**EXERCISE GOAL**
Using the records below, give again exactly the lines from the line that contains "- 임베딩(Embedding) 기법 : 각 단어들을 숫자 벡터로 변환" through the line that contains "- 𝑊<sub>𝑥ℎ</sub>: 한", both ends included, and only those.

**SUPPLIED RECORDS**
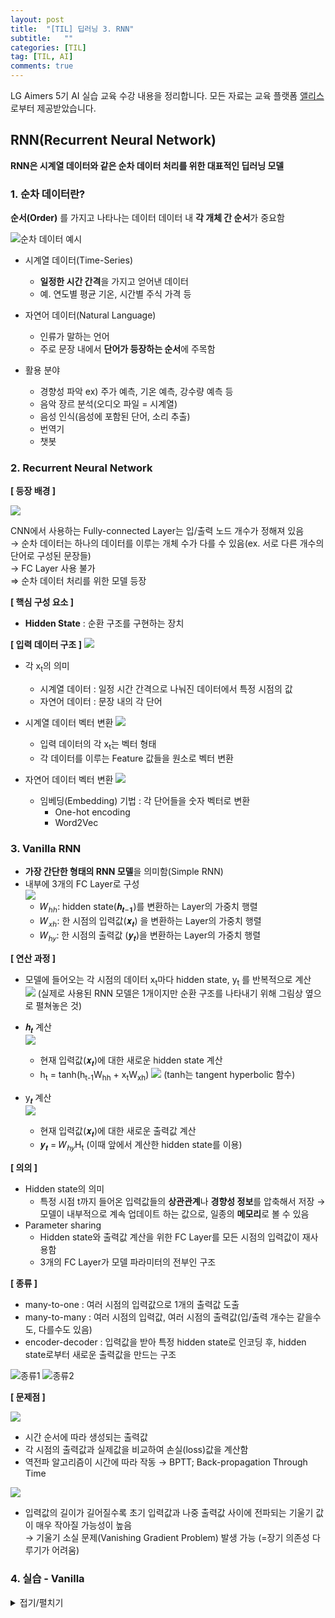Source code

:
 ```yaml
---
layout: post
title:  "[TIL] 딥러닝 3. RNN"
subtitle:   ""
categories: [TIL] 
tag: [TIL, AI]
comments: true
---
```


LG Aimers 5기 AI 실습 교육 수강 내용을 정리합니다. 모든 자료는 교육 플랫폼 [앨리스](https://elice.io/ko)로부터 제공받았습니다.

## RNN(Recurrent Neural Network)
**RNN은 시계열 데이터와 같은 순차 데이터 처리를 위한 대표적인 딥러닝 모델**


### 1. 순차 데이터란?

**순서(Order)** 를 가지고 나타나는 데이터
데이터 내 **각 개체 간 순서**가 중요함

![순차 데이터 예시](https://github.com/user-attachments/assets/ceb3cc48-02ee-401f-9f85-044ece201fa4)

- 시계열 데이터(Time-Series)
    - **일정한 시간 간격**을 가지고 얻어낸 데이터
    - 예. 연도별 평균 기온, 시간별 주식 가격 등

- 자연어 데이터(Natural Language)
    - 인류가 말하는 언어
    - 주로 문장 내에서 **단어가 등장하는 순서**에 주목함

- 활용 분야
    - 경향성 파악 ex) 주가 예측, 기온 예측, 강수량 예측 등
    - 음악 장르 분석(오디오 파일 = 시계열)
    - 음성 인식(음성에 포함된 단어, 소리 추출)
    - 번역기
    - 챗봇

### 2. Recurrent Neural Network

**[ 등장 배경 ]**   

![](https://github.com/user-attachments/assets/e8559a01-b1fc-4d88-b58a-1c36b9a01ffc)

CNN에서 사용하는 Fully-connected Layer는 입/출력 노드 개수가 정해져 있음   
&rarr; 순차 데이터는 하나의 데이터를 이루는 개체 수가 다를 수 있음(ex. 서로 다른 개수의 단어로 구성된 문장들)   
&rarr; FC Layer 사용 불가   
&Rightarrow; 순차 데이터 처리를 위한 모델 등장

**[ 핵심 구성 요소 ]**   
- **Hidden State** : 순환 구조를 구현하는 장치

**[ 입력 데이터 구조 ]**
![](https://github.com/user-attachments/assets/909d5c7e-31d1-4db8-b35e-d09df6665365)

- 각 x<sub>t</sub>의 의미
    - 시계열 데이터 : 일정 시간 간격으로 나눠진 데이터에서 특정 시점의 값   
    - 자연어 데이터 : 문장 내의 각 단어


- 시계열 데이터 벡터 변환
![](https://github.com/user-attachments/assets/72785d8b-7d49-4485-8bab-354648bc628e)
    - 입력 데이터의 각 x<sub>t</sub>는 벡터 형태
    - 각 데이터를 이루는 Feature 값들을 원소로 벡터 변환
    
- 자연어 데이터 벡터 변환
![](https://github.com/user-attachments/assets/6ed2da92-4721-43dd-a2d8-e5a49e68b63d)

    - 임베딩(Embedding) 기법 : 각 단어들을 숫자 벡터로 변환   
        - One-hot encoding
        - Word2Vec

### 3. Vanilla RNN
- **가장 간단한 형태의 RNN 모델**을 의미함(Simple RNN)
- 내부에 3개의 FC Layer로 구성   
![](https://github.com/user-attachments/assets/b8ce812f-87cb-42c2-89ef-9478140b1364)
    - 𝑊<sub>ℎℎ</sub>: hidden state(𝒉<sub>𝒕−𝟏</sub>)를 변환하는 Layer의 가중치 행렬
    - 𝑊<sub>𝑥ℎ</sub>: 한 시점의 입력값(𝒙<sub>𝒕</sub>) 을 변환하는 Layer의 가중치 행렬
    - 𝑊<sub>ℎ𝑦</sub>: 한 시점의 출력값 (𝒚<sub>𝒕</sub>)을 변환하는 Layer의 가중치 행렬

**[ 연산 과정 ]**
- 모델에 들어오는 각 시점의 데이터 x<sub>t</sub>마다 hidden state, y<sub>t</sub> 를 반복적으로 계산   
![](https://github.com/user-attachments/assets/432c0157-8668-4869-8683-45ccf8681f14)
(실제로 사용된 RNN 모델은 1개이지만 순환 구조를 나타내기 위해 그림상 옆으로 펼쳐놓은 것)



- 𝒉<sub>𝒕</sub> 계산   
![](https://github.com/user-attachments/assets/352149ca-199a-4925-967e-00ac4c943400)
    - 현재 입력값(𝒙<sub>𝒕</sub>)에 대한 새로운 hidden state 계산
    - h<sub>t</sub> = tanh(h<sub>t-1</sub>W<sub>hh</sub> + x<sub>t</sub>W<sub>xh</sub>)
        ![](https://github.com/user-attachments/assets/548411e8-4e05-4d23-9b8a-eefac6c12373)
    (tanh는 tangent hyperbolic 함수)

- y<sub>𝒕</sub> 계산   
![](https://github.com/user-attachments/assets/2624a3ff-cae5-4dcf-94fa-e78eee0ca2ea)
    - 현재 입력값(𝒙<sub>𝒕</sub>)에 대한 새로운 출력값 계산
    - 𝒚<sub>𝒕</sub> = 𝑊<sub>ℎ𝑦</sub>H<sub>t</sub>
    (이때 앞에서 계산한 hidden state를 이용)

**[ 의의 ]**
- Hidden state의 의미
    - 특정 시점 t까지 들어온 입력값들의 **상관관계**나 **경향성 정보**를 압축해서 저장
    &rarr; 모델이 내부적으로 계속 업데이트 하는 값으로, 일종의 **메모리**로 볼 수 있음
- Parameter sharing
    - Hidden state와 출력값 계산을 위한 FC Layer를 모든 시점의 입력값이 재사용함
    - 3개의 FC Layer가 모델 파라미터의 전부인 구조

**[ 종류 ]**
- many-to-one : 여러 시점의 입력값으로 1개의 출력값 도출
- many-to-many : 여러 시점의 입력값, 여러 시점의 출력값(입/출력 개수는 같을수도, 다를수도 있음)
- encoder-decoder : 입력값을 받아 특정 hidden state로 인코딩 후, hidden state로부터 새로운 출력값을 만드는 구조

![종류1](https://github.com/user-attachments/assets/b1e6d067-5b4e-47f4-8270-907ab5343196)
![종류2](https://github.com/user-attachments/assets/36d2973b-53d3-4c37-ba78-a7cd1fd62b0b)


**[ 문제점 ]**

![](https://github.com/user-attachments/assets/8e48dbf5-7119-498e-9c8e-17a9b4e23888)
- 시간 순서에 따라 생성되는 출력값
- 각 시점의 출력값과 실제값을 비교하여 손실(loss)값을 계산함
- 역전파 알고리즘이 시간에 따라 작동 &rarr; BPTT; Back-propagation Through Time

![](https://github.com/user-attachments/assets/4d0244f9-f93e-4b1c-86b8-5e6297e067e3)
- 입력값의 길이가 길어질수록 초기 입력값과 나중 출력값 사이에 전파되는 기울기 값이 매우 작아질 가능성이 높음   
&rarr; 기울기 소실 문제(Vanishing Gradient Problem) 발생 가능
(=장기 의존성 다루기가 어려움)


### 4. 실습 - Vanilla 
<details>
<summary>접기/펼치기</summary>
<div markdown="1">

```python

import os
os.environ['TF_CPP_MIN_LOG_LEVEL'] = '2' ## 텐서플로우 간단한 경고 뜨지 않도록 설정

import tensorflow as tf
from tensorflow.keras import layers, Sequential

def build_model1():
    '''
    layers.Embedding
    - 전체 단어 개수: 10개
    - 벡터 길이: 5

    layers.SimpleRNN
    - hidden state의 크기: 3
    '''
    model = Sequential()
    
    model.add(layers.Embedding(10, 5)) ## input_dim, output_dim
    model.add(layers.SimpleRNN(3)) ## hidden_state(=vector) 크기
    
    return model

def build_model2():
    '''
    layers.Embedding
    - 전체 단어 개수: 256개
    - 벡터 길이: 100
    layers.SimpleRNN
    - hidden state의 크기: 20
    layers.Dense
    - 노드 개수: 10
    - 활성화 함수: softmax
    '''
    model = Sequential()
    
    model.add(layers.Embedding(256, 100))
    model.add(layers.SimpleRNN(20))
    model.add(layers.Dense(10, activation = 'softmax')) ## RNN으로 분류하기 위해 Dense layer 추가
    
    return model
    
def main():
    model1 = build_model1()
    print("=" * 20, "첫번째 모델", "=" * 20)
    model1.summary()
    ## 모델 성능에 도움이 되는 벡터로 임베딩되고, 그 벡터로 학습함

    print()
    
    model2 = build_model2()
    print("=" * 20, "두번째 모델", "=" * 20)
    model2.summary()

if __name__ == "__main__":
    main()

```
</div>
</details>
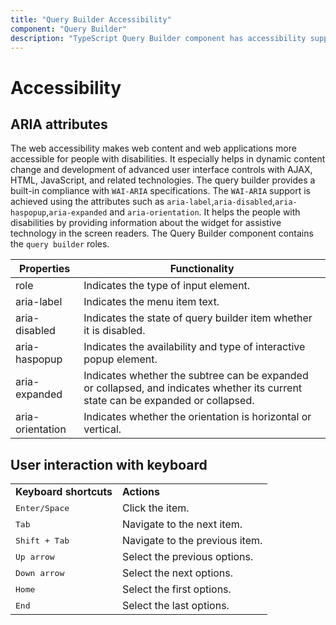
 ```yaml
---
title: "Query Builder Accessibility"
component: "Query Builder"
description: "TypeScript Query Builder component has accessibility support to help access the features via keyboard, on-screen readers, or other assistive technology devices."
---
```


# Accessibility

## ARIA attributes

The web accessibility makes web content and web applications more accessible for people with disabilities. It especially helps in dynamic content change and development of advanced user interface controls with AJAX, HTML, JavaScript, and related technologies.
The query builder provides a built-in compliance with `WAI-ARIA` specifications. The `WAI-ARIA` support is achieved using the attributes such as `aria-label`,`aria-disabled`,`aria-haspopup`,`aria-expanded` and `aria-orientation`.
It helps the people with disabilities by providing information about the widget for assistive technology in the screen readers. The Query Builder component contains the `query builder` roles.

| Properties | Functionality |
| ------------ | ----------------------- |
| role | Indicates the type of input element. |
| aria-label | Indicates the menu item text. |
| aria-disabled | Indicates the state of query builder item whether it is disabled. |
| aria-haspopup | Indicates the availability and type of interactive popup element. |
| aria-expanded | Indicates whether the subtree can be expanded or collapsed, and indicates whether its current state can be expanded or collapsed. |
| aria-orientation | Indicates whether the orientation is horizontal or vertical. |



## User interaction with keyboard

<!-- markdownlint-disable MD033 -->
<table>
<tr>
<td>
<b>Keyboard shortcuts</b></td><td>
<b>Actions</b></td></tr>
<tr>
<td>
<kbd>Enter/Space</kbd></td><td>
Click the item.</td></tr>
<tr>
<td>
<kbd>Tab</kbd></td><td>
Navigate to the next item.</td></tr>
<tr>
<td>
<kbd>Shift + Tab</kbd></td><td>
Navigate to the previous item.</td></tr>
<tr>
<td>
<kbd>Up arrow</kbd></td><td>
Select the previous options.</td></tr>
<tr>
<td>
<kbd>Down arrow</kbd></td><td>
Select the next options.</td></tr>
<tr>
<td>
<kbd>Home</kbd></td><td>
Select the first options.</td></tr>
<tr>
<td>
<kbd>End</kbd></td><td>
Select the last options.</td></tr>
</table>


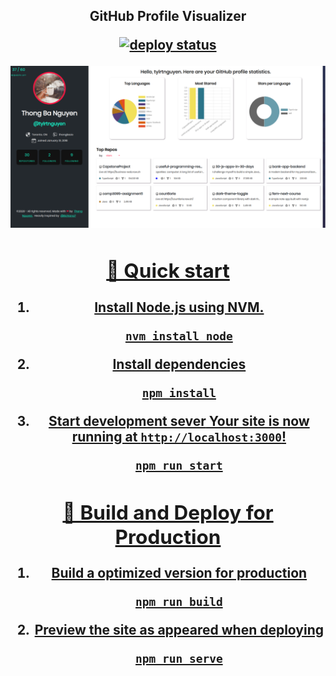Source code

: <h2 align="center">GitHub Profile Visualizer</2>

<p align="center">
  <a href="https://app.netlify.com/sites/github-visualizer/deploys" target="_blank" />
  <img src="https://api.netlify.com/api/v1/badges/3f724fdd-4aa2-43fc-8c8c-53dca5f0111d/deploy-status" alt="deploy status" />
</p>

<img src="./public/og.png" alt="Application Demo">

## 🚀 Quick start

1.  **Install Node.js using NVM.**
    ```shell
    nvm install node
    ```

2.  **Install dependencies**
    ```shell
    npm install
    ```

3.  **Start development sever**
    Your site is now running at `http://localhost:3000`!
    ```shell
    npm run start
    ```

## 💫 Build and Deploy for Production

1.  **Build a optimized version for production**
    ```shell
    npm run build
    ```
2.  **Preview the site as appeared when deploying**
    ```shell
    npm run serve
    ```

**EXERCISE OUTPUT**
    - 임베딩(Embedding) 기법 : 각 단어들을 숫자 벡터로 변환   
        - One-hot encoding
        - Word2Vec

### 3. Vanilla RNN
- **가장 간단한 형태의 RNN 모델**을 의미함(Simple RNN)
- 내부에 3개의 FC Layer로 구성   
![](https://github.com/user-attachments/assets/b8ce812f-87cb-42c2-89ef-9478140b1364)
    - 𝑊<sub>ℎℎ</sub>: hidden state(𝒉<sub>𝒕−𝟏</sub>)를 변환하는 Layer의 가중치 행렬
    - 𝑊<sub>𝑥ℎ</sub>: 한 시점의 입력값(𝒙<sub>𝒕</sub>) 을 변환하는 Layer의 가중치 행렬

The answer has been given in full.